AC Milan’s probable new owners Investcorp are expected to be more ambitious than Elliott Management should they take over, a report claims.
Alberto Cerruti writes for Calciomercato.com that ‘ambition’ is the key word that seems to accompany the projects of the Investcorp fund and their plans for Milan. What transpires in the circles close to their president Al Ardhi is that he wants the Rossoneri to win trophies that matter and soon, which is the first major difference compared to the current ownership of the Elliott fund.
Strengthening: That is why reinforcing the team is the big aim, which means that signings like Ballo Tourè and Bakayoko or the reserves of other teams like Giroud and Origi will not be on the agenda for the summer. Instead, the focus will be on signing players with strong guarantees like a Vlahovic-level striker and a quality right winger.
Management: Investcorp could also make some changes to the management given that Paolo Scaroni is more a symbolic president and the CEO Ivan Gazidis rarely speaks (especially with his health condition).
A strong team must have a strong club behind it, which knows how to be respected in the higher reaches, which is why the return of a figure like Boban cannot be ruled out. He was dismissed after publicly expressing doubts about the real intentions at a sporting level of Elliott and while it is still just a mere idea, a figure like him could serve.
Stadium: The third and final pillar of the project is the new stadium and it could provide a good opportunity to build a new facility only for Milan. The idea of building a new 63,000-seater stadium – with a capacity far less than that of San Siro – seems an absurdity because all the new stadiums built in Europe are bigger than those they replace.
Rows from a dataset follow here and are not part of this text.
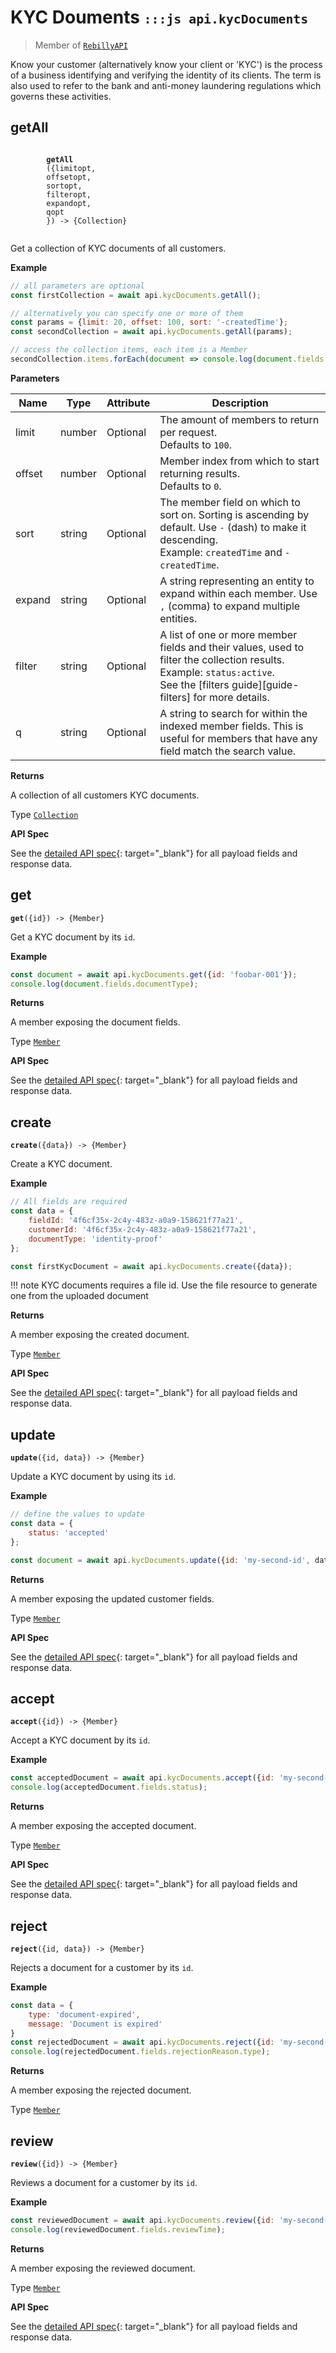 # KYC Douments <small>`:::js api.kycDocuments`</small>

> Member of [`RebillyAPI`][goto-rebillyapi]

Know your customer (alternatively know your client or 'KYC') is the process of a business identifying and verifying the identity of its clients. The term is also used to refer to the bank and anti-money laundering regulations which governs these activities.

## getAll

<div class="method">
    <code>
        <strong>getAll</strong>
        ({<span class="prop">limit</span><span class="optional" title="optional">opt</span>,
        <span class="prop">offset</span><span class="optional" title="optional">opt</span>,
        <span class="prop">sort</span><span class="optional" title="optional">opt</span>,
        <span class="prop">filter</span><span class="optional" title="optional">opt</span>,
        <span class="prop">expand</span><span class="optional" title="optional">opt</span>,
        <span class="prop">q</span><span class="optional" title="optional">opt</span>
        }) -> <span class="return">{Collection}</span>
    </code>
</div>

Get a collection of KYC documents of all customers.


**Example**

```js
// all parameters are optional
const firstCollection = await api.kycDocuments.getAll();

// alternatively you can specify one or more of them
const params = {limit: 20, offset: 100, sort: '-createdTime'};
const secondCollection = await api.kycDocuments.getAll(params);

// access the collection items, each item is a Member
secondCollection.items.forEach(document => console.log(document.fields.documentType));
```

**Parameters**


| Name | Type | Attribute | Description |
| - | - | - | - |
| limit | number | Optional | The amount of members to return per request.<br>Defaults to `100`. |
| offset | number | Optional | Member index from which to start returning results. <br>Defaults to `0`. |
| sort | string | Optional | The member field on which to sort on. Sorting is ascending by default. Use `-` (dash) to make it descending.<br>Example: `createdTime` and `-createdTime`. |
| expand | string | Optional | A string representing an entity to expand within each member. Use `,` (comma) to expand multiple entities. |
| filter | string | Optional | A list of one or more member fields and their values, used to filter the collection results.<br>Example: `status:active`.<br> See the [filters guide][guide-filters] for more details. |
| q | string | Optional | A string to search for within the indexed member fields. This is useful for members that have any field match the search value. |


**Returns**

A collection of all customers KYC documents.

Type [`Collection`][goto-collection]


**API Spec**

See the [detailed API spec][1]{: target="_blank"} for all payload fields and response data.

## get
<div class="method"><code><strong>get</strong>({<span class="prop">id</span>}) -> <span class="return">{Member}</span></code></div>

Get a KYC document by its `id`.

**Example**

```js
const document = await api.kycDocuments.get({id: 'foobar-001'});
console.log(document.fields.documentType);
```


**Returns**

A member exposing the document fields.

Type [`Member`][goto-member]


**API Spec**

See the [detailed API spec][2]{: target="_blank"} for all payload fields and response data.


## create
<div class="method"><code><strong>create</strong>({<span class="prop">data</span>}) -> <span class="return">{Member}</span></code></div>

Create a KYC document.

**Example**

```js
// All fields are required
const data = {
    fieldId: '4f6cf35x-2c4y-483z-a0a9-158621f77a21',
    customerId: '4f6cf35x-2c4y-483z-a0a9-158621f77a21',
    documentType: 'identity-proof'
};

const firstKycDocument = await api.kycDocuments.create({data});
```

!!! note
    KYC documents requires a file id. Use the file resource to generate one from the uploaded document

**Returns**

A member exposing the created document.

Type [`Member`][goto-member]


**API Spec**

See the [detailed API spec][3]{: target="_blank"} for all payload fields and response data.

## update
<div class="method"><code><strong>update</strong>({<span class="prop">id</span>, <span class="prop">data</span>}) -> <span class="return">{Member}</span></code></div>

Update a KYC document by using its `id`.

**Example**

```js
// define the values to update
const data = {
    status: 'accepted'
};

const document = await api.kycDocuments.update({id: 'my-second-id', data});
```

**Returns**

A member exposing the updated customer fields.

Type [`Member`][goto-member]


**API Spec**

See the [detailed API spec][4]{: target="_blank"} for all payload fields and response data.

## accept
<div class="method"><code><strong>accept</strong>({<span class="prop">id</span>}) -> <span class="return">{Member}</span></code></div>

Accept a KYC document by its `id`.


**Example**

```js
const acceptedDocument = await api.kycDocuments.accept({id: 'my-second-id'});
console.log(acceptedDocument.fields.status);
```

**Returns**

A member exposing the accepted document.

Type [`Member`][goto-member]


**API Spec**

See the [detailed API spec][5]{: target="_blank"} for all payload fields and response data.

## reject
<div class="method"><code><strong>reject</strong>({<span class="prop">id</span>, <span class="prop">data</span>}) -> <span class="return">{Member}</span></code></div>

Rejects a document for a customer by its `id`.

**Example**

```js
const data = {
    type: 'document-expired',
    message: 'Document is expired'
}
const rejectedDocument = await api.kycDocuments.reject({id: 'my-second-id', data});
console.log(rejectedDocument.fields.rejectionReason.type);
```

**Returns**

A member exposing the rejected document.

Type [`Member`][goto-member]

## review
<div class="method"><code><strong>review</strong>({<span class="prop">id</span>}) -> <span class="return">{Member}</span></code></div>

Reviews a document for a customer by its `id`.

**Example**

```js
const reviewedDocument = await api.kycDocuments.review({id: 'my-second-id'});
console.log(reviewedDocument.fields.reviewTime);
```

**Returns**

A member exposing the reviewed document.

Type [`Member`][goto-member]

**API Spec**

See the [detailed API spec][6]{: target="_blank"} for all payload fields and response data.

[goto-rebillyapi]: ../rebilly-api
[goto-collection]: ../types/collection
[goto-member]: ../types/member
[goto-file]: ../types/file
[1]: https://rebilly.github.io/RebillyAPI/#tag/KYC-Documents/paths/~1kyc-documents/get
[2]: https://rebilly.github.io/RebillyAPI/#tag/KYC-Documents/paths/~1kyc-documents~1{id}/get
[3]: https://rebilly.github.io/RebillyAPI/#tag/KYC-Documents/paths/~1kyc-documents/post
[4]: https://rebilly.github.io/RebillyAPI/#tag/KYC-Documents/paths/~1kyc-documents~1{id}/put
[5]: https://rebilly.github.io/RebillyAPI/#tag/KYC-Documents/paths/~1kyc-documents~1{id}~1acceptance/post
[6]: https://rebilly.github.io/RebillyAPI/#tag/KYC-Documents/paths/~1kyc-documents~1{id}~1rejection/post

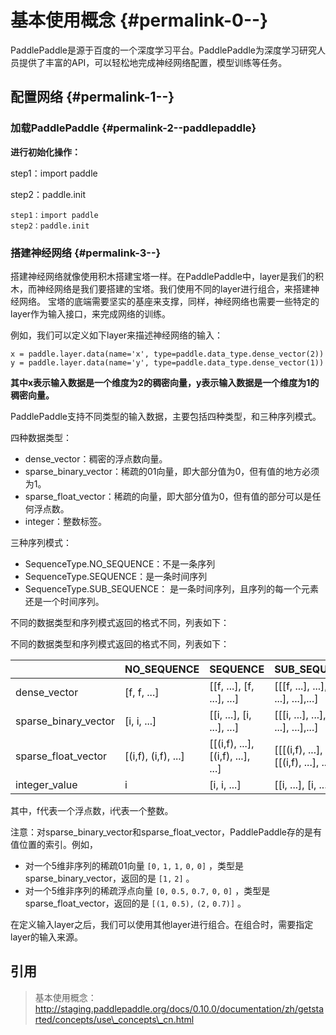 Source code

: # 基本使用概念 {#permalink-0--}

PaddlePaddle是源于百度的一个深度学习平台。PaddlePaddle为深度学习研究人员提供了丰富的API，可以轻松地完成神经网络配置，模型训练等任务。 

## 配置网络 {#permalink-1--}

### 加载PaddlePaddle {#permalink-2--paddlepaddle}

**进行初始化操作：**

step1：import paddle

step2：paddle.init

```
step1：import paddle
step2：paddle.init
```

### 搭建神经网络 {#permalink-3--}

搭建神经网络就像使用积木搭建宝塔一样。在PaddlePaddle中，layer是我们的积木，而神经网络是我们要搭建的宝塔。我们使用不同的layer进行组合，来搭建神经网络。 宝塔的底端需要坚实的基座来支撑，同样，神经网络也需要一些特定的layer作为输入接口，来完成网络的训练。

例如，我们可以定义如下layer来描述神经网络的输入：

```
x = paddle.layer.data(name='x', type=paddle.data_type.dense_vector(2))
y = paddle.layer.data(name='y', type=paddle.data_type.dense_vector(1))
```

**其中x表示输入数据是一个维度为2的稠密向量，y表示输入数据是一个维度为1的稠密向量。**

PaddlePaddle支持不同类型的输入数据，主要包括四种类型，和三种序列模式。

四种数据类型：

* dense\_vector：稠密的浮点数向量。
* sparse\_binary\_vector：稀疏的01向量，即大部分值为0，但有值的地方必须为1。
* sparse\_float\_vector：稀疏的向量，即大部分值为0，但有值的部分可以是任何浮点数。
* integer：整数标签。

三种序列模式：

* SequenceType.NO\_SEQUENCE：不是一条序列
* SequenceType.SEQUENCE：是一条时间序列
* SequenceType.SUB\_SEQUENCE： 是一条时间序列，且序列的每一个元素还是一个时间序列。

不同的数据类型和序列模式返回的格式不同，列表如下：

不同的数据类型和序列模式返回的格式不同，列表如下：

|  | NO\_SEQUENCE | SEQUENCE | SUB\_SEQUENCE |
| :--- | :--- | :--- | :--- |
| dense\_vector | \[f, f, ...\] | \[\[f, ...\], \[f, ...\], ...\] | \[\[\[f, ...\], ...\], \[\[f, ...\], ...\],...\] |
| sparse\_binary\_vector | \[i, i, ...\] | \[\[i, ...\], \[i, ...\], ...\] | \[\[\[i, ...\], ...\], \[\[i, ...\], ...\],...\] |
| sparse\_float\_vector | \[\(i,f\), \(i,f\), ...\] | \[\[\(i,f\), ...\], \[\(i,f\), ...\], ...\] | \[\[\[\(i,f\), ...\], ...\], \[\[\(i,f\), ...\], ...\],...\] |
| integer\_value | i | \[i, i, ...\] | \[\[i, ...\], \[i, ...\], ...\] |

其中，f代表一个浮点数，i代表一个整数。

注意：对sparse\_binary\_vector和sparse\_float\_vector，PaddlePaddle存的是有值位置的索引。例如，

* 对一个5维非序列的稀疏01向量
  `[0,`
  `1,`
  `1,`
  `0,`
  `0]`
  ，类型是sparse\_binary\_vector，返回的是
  `[1,`
  `2]`
  。
* 对一个5维非序列的稀疏浮点向量
  `[0,`
  `0.5,`
  `0.7,`
  `0,`
  `0]`
  ，类型是sparse\_float\_vector，返回的是
  `[(1,`
  `0.5),`
  `(2,`
  `0.7)]`
  。

在定义输入layer之后，我们可以使用其他layer进行组合。在组合时，需要指定layer的输入来源。

## 引用

> 基本使用概念：http://staging.paddlepaddle.org/docs/0.10.0/documentation/zh/getstarted/concepts/use\_concepts\_cn.html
Atletico Madrid moved from the Vicente Calderon (54,000 seats) to Wanda Metropolitano (67,000), Arsenal moved from Highbury (38,419) to Emirates (60,260), Bayern Munich moved from Olympiastadion (69,000) to Allianz Arena (75,000), so there is food for thought.
Of course time will tell if these three points will be addressed and resolved but in the meantime it is clear that Elliott’s time is up. Those who have the ambition to do better are welcome, not only on paper with balance sheets, but above all on the field with results.